● EXERCISE REQUIREMENTS
Among the entries below, find the lines that hold the word "name" and report them.

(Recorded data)
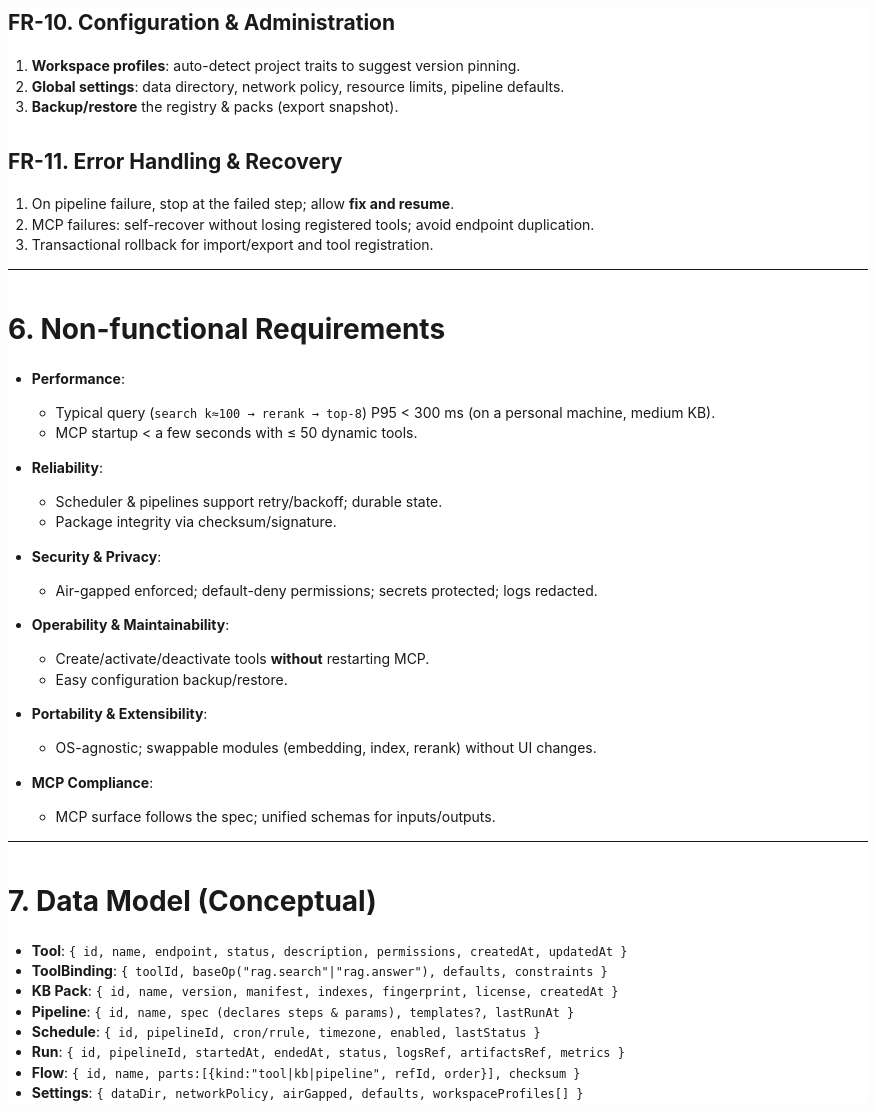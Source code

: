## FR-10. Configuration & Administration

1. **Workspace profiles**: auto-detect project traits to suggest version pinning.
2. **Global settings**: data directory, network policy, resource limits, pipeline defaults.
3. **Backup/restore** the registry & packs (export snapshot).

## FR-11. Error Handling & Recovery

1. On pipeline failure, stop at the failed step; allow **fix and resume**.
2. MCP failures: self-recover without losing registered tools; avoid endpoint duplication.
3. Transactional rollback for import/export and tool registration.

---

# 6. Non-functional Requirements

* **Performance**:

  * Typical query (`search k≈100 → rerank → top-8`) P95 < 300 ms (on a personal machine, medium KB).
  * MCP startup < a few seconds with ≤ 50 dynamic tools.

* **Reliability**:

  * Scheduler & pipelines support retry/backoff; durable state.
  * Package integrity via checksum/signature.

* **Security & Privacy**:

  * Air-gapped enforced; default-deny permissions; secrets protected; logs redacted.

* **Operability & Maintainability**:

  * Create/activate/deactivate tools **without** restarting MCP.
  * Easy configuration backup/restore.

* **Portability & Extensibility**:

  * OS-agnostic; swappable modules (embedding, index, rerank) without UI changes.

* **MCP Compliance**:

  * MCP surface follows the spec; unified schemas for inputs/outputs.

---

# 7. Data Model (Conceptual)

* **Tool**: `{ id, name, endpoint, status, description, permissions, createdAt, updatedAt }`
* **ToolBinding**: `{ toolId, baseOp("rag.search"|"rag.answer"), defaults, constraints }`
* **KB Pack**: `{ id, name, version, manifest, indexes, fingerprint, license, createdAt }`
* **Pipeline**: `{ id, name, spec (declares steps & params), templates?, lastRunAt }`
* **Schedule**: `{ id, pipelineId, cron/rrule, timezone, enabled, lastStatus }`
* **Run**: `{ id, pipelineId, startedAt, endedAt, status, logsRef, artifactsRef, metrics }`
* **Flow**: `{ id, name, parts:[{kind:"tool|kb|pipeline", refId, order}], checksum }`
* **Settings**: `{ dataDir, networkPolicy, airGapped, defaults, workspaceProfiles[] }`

● ANSWER BOX
* **Tool**: `{ id, name, endpoint, status, description, permissions, createdAt, updatedAt }`
* **KB Pack**: `{ id, name, version, manifest, indexes, fingerprint, license, createdAt }`
* **Pipeline**: `{ id, name, spec (declares steps & params), templates?, lastRunAt }`
* **Flow**: `{ id, name, parts:[{kind:"tool|kb|pipeline", refId, order}], checksum }`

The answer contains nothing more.